**Information**
• • • • • • •

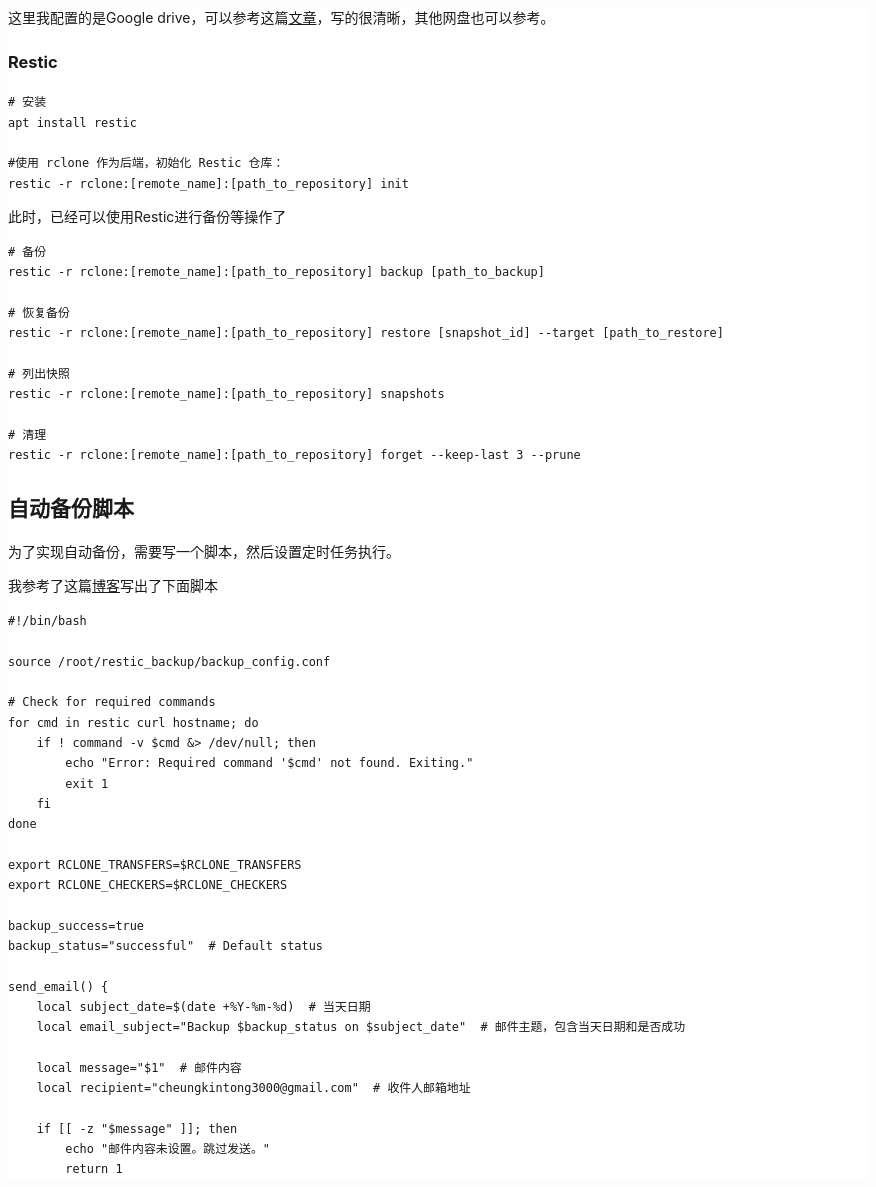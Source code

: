 这里我配置的是Google drive，可以参考这篇[文章](https://aduan.cc/index.php/archives/20/)，写的很清晰，其他网盘也可以参考。

### Restic

``` shell
# 安装
apt install restic

#使用 rclone 作为后端，初始化 Restic 仓库：
restic -r rclone:[remote_name]:[path_to_repository] init
```

此时，已经可以使用Restic进行备份等操作了

``` shell
# 备份
restic -r rclone:[remote_name]:[path_to_repository] backup [path_to_backup]

# 恢复备份
restic -r rclone:[remote_name]:[path_to_repository] restore [snapshot_id] --target [path_to_restore]

# 列出快照
restic -r rclone:[remote_name]:[path_to_repository] snapshots

# 清理
restic -r rclone:[remote_name]:[path_to_repository] forget --keep-last 3 --prune

```



## 自动备份脚本

为了实现自动备份，需要写一个脚本，然后设置定时任务执行。

我参考了这篇[博客](https://arc.net/l/quote/yifqyuza)写出了下面脚本

``` shell
#!/bin/bash

source /root/restic_backup/backup_config.conf

# Check for required commands
for cmd in restic curl hostname; do
    if ! command -v $cmd &> /dev/null; then
        echo "Error: Required command '$cmd' not found. Exiting."
        exit 1
    fi
done

export RCLONE_TRANSFERS=$RCLONE_TRANSFERS
export RCLONE_CHECKERS=$RCLONE_CHECKERS

backup_success=true
backup_status="successful"  # Default status

send_email() {
    local subject_date=$(date +%Y-%m-%d)  # 当天日期
    local email_subject="Backup $backup_status on $subject_date"  # 邮件主题，包含当天日期和是否成功

    local message="$1"  # 邮件内容
    local recipient="cheungkintong3000@gmail.com"  # 收件人邮箱地址

    if [[ -z "$message" ]]; then
        echo "邮件内容未设置。跳过发送。"
        return 1
```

• • • • • • •

**What the exercise asks**
Working through the records, find each line containing the word "https" and copy it.

**Solved exercise**
: 这里我配置的是Google drive，可以参考这篇[文章](https://aduan.cc/index.php/archives/20/)，写的很清晰，其他网盘也可以参考。
我参考了这篇[博客](https://arc.net/l/quote/yifqyuza)写出了下面脚本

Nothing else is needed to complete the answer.